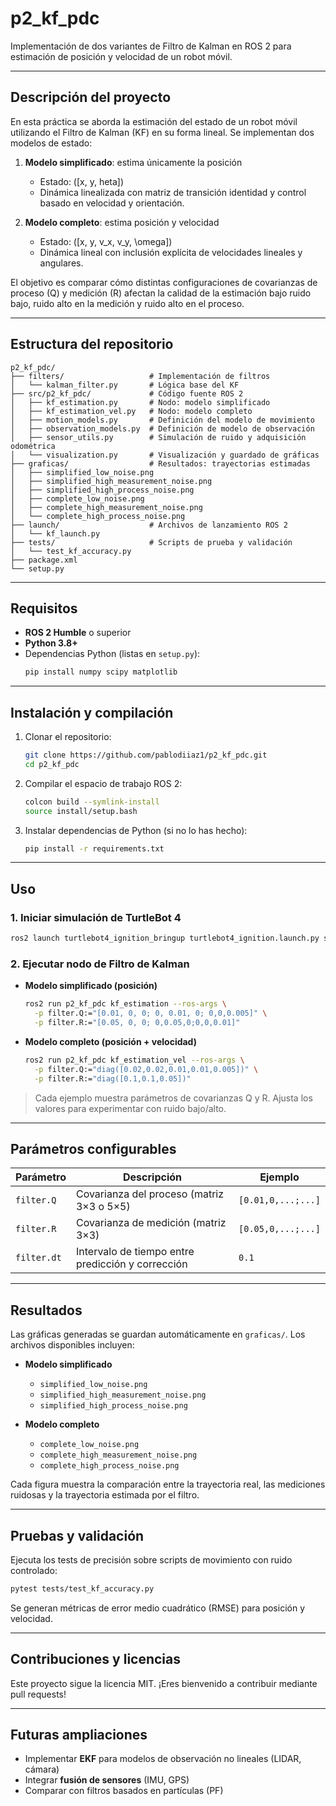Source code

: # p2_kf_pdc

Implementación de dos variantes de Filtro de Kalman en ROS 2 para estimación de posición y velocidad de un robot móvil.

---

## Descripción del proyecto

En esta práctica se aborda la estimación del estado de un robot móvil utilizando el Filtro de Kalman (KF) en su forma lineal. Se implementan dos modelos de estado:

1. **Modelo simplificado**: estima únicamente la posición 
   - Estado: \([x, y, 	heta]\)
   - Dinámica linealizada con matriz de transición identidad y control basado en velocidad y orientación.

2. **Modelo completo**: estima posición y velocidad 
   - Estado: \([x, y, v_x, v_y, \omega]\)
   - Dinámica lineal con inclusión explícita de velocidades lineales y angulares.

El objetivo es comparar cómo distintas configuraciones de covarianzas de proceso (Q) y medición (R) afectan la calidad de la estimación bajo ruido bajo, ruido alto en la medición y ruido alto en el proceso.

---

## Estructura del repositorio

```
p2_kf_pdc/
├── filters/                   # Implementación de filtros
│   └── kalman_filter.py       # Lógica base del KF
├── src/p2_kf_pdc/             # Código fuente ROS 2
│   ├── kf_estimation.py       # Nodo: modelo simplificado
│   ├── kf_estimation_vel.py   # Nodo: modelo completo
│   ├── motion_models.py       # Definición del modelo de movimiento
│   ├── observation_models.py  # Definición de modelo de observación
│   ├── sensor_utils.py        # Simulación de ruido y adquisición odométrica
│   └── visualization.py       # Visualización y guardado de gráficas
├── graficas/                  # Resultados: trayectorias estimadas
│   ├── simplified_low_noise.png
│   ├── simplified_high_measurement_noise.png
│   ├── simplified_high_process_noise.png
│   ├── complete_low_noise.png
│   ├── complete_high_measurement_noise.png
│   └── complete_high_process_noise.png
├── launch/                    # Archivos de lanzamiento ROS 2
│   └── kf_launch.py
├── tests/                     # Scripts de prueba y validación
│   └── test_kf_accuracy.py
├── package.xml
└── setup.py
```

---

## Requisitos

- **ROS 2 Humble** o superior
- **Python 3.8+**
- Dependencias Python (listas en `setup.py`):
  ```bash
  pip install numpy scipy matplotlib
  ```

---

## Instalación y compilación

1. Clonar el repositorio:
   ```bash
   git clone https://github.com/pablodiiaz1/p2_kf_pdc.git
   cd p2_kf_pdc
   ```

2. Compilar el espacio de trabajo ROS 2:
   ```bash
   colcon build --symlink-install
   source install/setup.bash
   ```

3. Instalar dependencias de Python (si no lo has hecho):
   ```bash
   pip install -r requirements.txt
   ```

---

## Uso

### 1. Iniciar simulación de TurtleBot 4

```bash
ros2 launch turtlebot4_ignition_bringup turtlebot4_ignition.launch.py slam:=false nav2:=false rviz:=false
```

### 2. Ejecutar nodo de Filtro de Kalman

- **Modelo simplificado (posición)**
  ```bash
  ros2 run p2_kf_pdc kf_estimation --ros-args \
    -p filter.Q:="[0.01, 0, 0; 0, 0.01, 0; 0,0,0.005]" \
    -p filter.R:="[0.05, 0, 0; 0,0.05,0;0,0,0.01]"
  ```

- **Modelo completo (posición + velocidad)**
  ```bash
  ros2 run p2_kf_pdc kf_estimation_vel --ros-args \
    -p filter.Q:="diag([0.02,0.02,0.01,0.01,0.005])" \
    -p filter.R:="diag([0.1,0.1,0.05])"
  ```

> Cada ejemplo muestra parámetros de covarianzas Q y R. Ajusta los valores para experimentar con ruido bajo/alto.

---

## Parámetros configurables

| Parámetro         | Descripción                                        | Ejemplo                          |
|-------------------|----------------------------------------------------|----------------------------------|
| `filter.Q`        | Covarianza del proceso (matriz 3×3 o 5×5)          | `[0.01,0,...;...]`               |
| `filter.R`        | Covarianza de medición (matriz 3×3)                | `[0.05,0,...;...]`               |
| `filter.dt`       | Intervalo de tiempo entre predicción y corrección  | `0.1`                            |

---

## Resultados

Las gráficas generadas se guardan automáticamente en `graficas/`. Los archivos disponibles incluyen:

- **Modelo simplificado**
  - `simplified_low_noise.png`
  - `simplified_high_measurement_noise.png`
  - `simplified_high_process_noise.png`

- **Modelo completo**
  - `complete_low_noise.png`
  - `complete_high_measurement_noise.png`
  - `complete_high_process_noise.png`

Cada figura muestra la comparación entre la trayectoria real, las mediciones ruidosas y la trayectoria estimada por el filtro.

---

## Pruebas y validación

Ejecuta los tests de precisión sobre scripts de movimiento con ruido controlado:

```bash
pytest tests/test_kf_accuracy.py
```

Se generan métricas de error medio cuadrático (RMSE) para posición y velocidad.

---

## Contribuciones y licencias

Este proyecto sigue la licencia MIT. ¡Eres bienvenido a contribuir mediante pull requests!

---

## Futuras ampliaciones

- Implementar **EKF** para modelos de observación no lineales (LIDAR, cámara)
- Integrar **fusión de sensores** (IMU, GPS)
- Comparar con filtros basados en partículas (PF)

## WHAT IS EXPECTED
Print the listing again exactly as it appears, except for the pictures, which stay out.

## EXERCISE OUTPUT
Source code

: # p2_kf_pdc

Implementación de dos variantes de Filtro de Kalman en ROS 2 para estimación de posición y velocidad de un robot móvil.

---

## Descripción del proyecto

En esta práctica se aborda la estimación del estado de un robot móvil utilizando el Filtro de Kalman (KF) en su forma lineal. Se implementan dos modelos de estado:

1. **Modelo simplificado**: estima únicamente la posición 
   - Estado: \([x, y, 	heta]\)
   - Dinámica linealizada con matriz de transición identidad y control basado en velocidad y orientación.

2. **Modelo completo**: estima posición y velocidad 
   - Estado: \([x, y, v_x, v_y, \omega]\)
   - Dinámica lineal con inclusión explícita de velocidades lineales y angulares.

El objetivo es comparar cómo distintas configuraciones de covarianzas de proceso (Q) y medición (R) afectan la calidad de la estimación bajo ruido bajo, ruido alto en la medición y ruido alto en el proceso.

---

## Estructura del repositorio

```
p2_kf_pdc/
├── filters/                   # Implementación de filtros
│   └── kalman_filter.py       # Lógica base del KF
├── src/p2_kf_pdc/             # Código fuente ROS 2
│   ├── kf_estimation.py       # Nodo: modelo simplificado
│   ├── kf_estimation_vel.py   # Nodo: modelo completo
│   ├── motion_models.py       # Definición del modelo de movimiento
│   ├── observation_models.py  # Definición de modelo de observación
│   ├── sensor_utils.py        # Simulación de ruido y adquisición odométrica
│   └── visualization.py       # Visualización y guardado de gráficas
├── graficas/                  # Resultados: trayectorias estimadas
│   ├── simplified_low_noise.png
│   ├── simplified_high_measurement_noise.png
│   ├── simplified_high_process_noise.png
│   ├── complete_low_noise.png
│   ├── complete_high_measurement_noise.png
│   └── complete_high_process_noise.png
├── launch/                    # Archivos de lanzamiento ROS 2
│   └── kf_launch.py
├── tests/                     # Scripts de prueba y validación
│   └── test_kf_accuracy.py
├── package.xml
└── setup.py
```

---

## Requisitos

- **ROS 2 Humble** o superior
- **Python 3.8+**
- Dependencias Python (listas en `setup.py`):
  ```bash
  pip install numpy scipy matplotlib
  ```

---

## Instalación y compilación

1. Clonar el repositorio:
   ```bash
   git clone https://github.com/pablodiiaz1/p2_kf_pdc.git
   cd p2_kf_pdc
   ```

2. Compilar el espacio de trabajo ROS 2:
   ```bash
   colcon build --symlink-install
   source install/setup.bash
   ```

3. Instalar dependencias de Python (si no lo has hecho):
   ```bash
   pip install -r requirements.txt
   ```

---

## Uso

### 1. Iniciar simulación de TurtleBot 4

```bash
ros2 launch turtlebot4_ignition_bringup turtlebot4_ignition.launch.py slam:=false nav2:=false rviz:=false
```

### 2. Ejecutar nodo de Filtro de Kalman

- **Modelo simplificado (posición)**
  ```bash
  ros2 run p2_kf_pdc kf_estimation --ros-args \
    -p filter.Q:="[0.01, 0, 0; 0, 0.01, 0; 0,0,0.005]" \
    -p filter.R:="[0.05, 0, 0; 0,0.05,0;0,0,0.01]"
  ```

- **Modelo completo (posición + velocidad)**
  ```bash
  ros2 run p2_kf_pdc kf_estimation_vel --ros-args \
    -p filter.Q:="diag([0.02,0.02,0.01,0.01,0.005])" \
    -p filter.R:="diag([0.1,0.1,0.05])"
  ```

> Cada ejemplo muestra parámetros de covarianzas Q y R. Ajusta los valores para experimentar con ruido bajo/alto.

---

## Parámetros configurables

| Parámetro         | Descripción                                        | Ejemplo                          |
|-------------------|----------------------------------------------------|----------------------------------|
| `filter.Q`        | Covarianza del proceso (matriz 3×3 o 5×5)          | `[0.01,0,...;...]`               |
| `filter.R`        | Covarianza de medición (matriz 3×3)                | `[0.05,0,...;...]`               |
| `filter.dt`       | Intervalo de tiempo entre predicción y corrección  | `0.1`                            |

---

## Resultados

Las gráficas generadas se guardan automáticamente en `graficas/`. Los archivos disponibles incluyen:

- **Modelo simplificado**
  - `simplified_low_noise.png`
  - `simplified_high_measurement_noise.png`
  - `simplified_high_process_noise.png`

- **Modelo completo**
  - `complete_low_noise.png`
  - `complete_high_measurement_noise.png`
  - `complete_high_process_noise.png`

Cada figura muestra la comparación entre la trayectoria real, las mediciones ruidosas y la trayectoria estimada por el filtro.

---

## Pruebas y validación

Ejecuta los tests de precisión sobre scripts de movimiento con ruido controlado:

```bash
pytest tests/test_kf_accuracy.py
```

Se generan métricas de error medio cuadrático (RMSE) para posición y velocidad.

---

## Contribuciones y licencias

Este proyecto sigue la licencia MIT. ¡Eres bienvenido a contribuir mediante pull requests!

---

## Futuras ampliaciones

- Implementar **EKF** para modelos de observación no lineales (LIDAR, cámara)
- Integrar **fusión de sensores** (IMU, GPS)
- Comparar con filtros basados en partículas (PF)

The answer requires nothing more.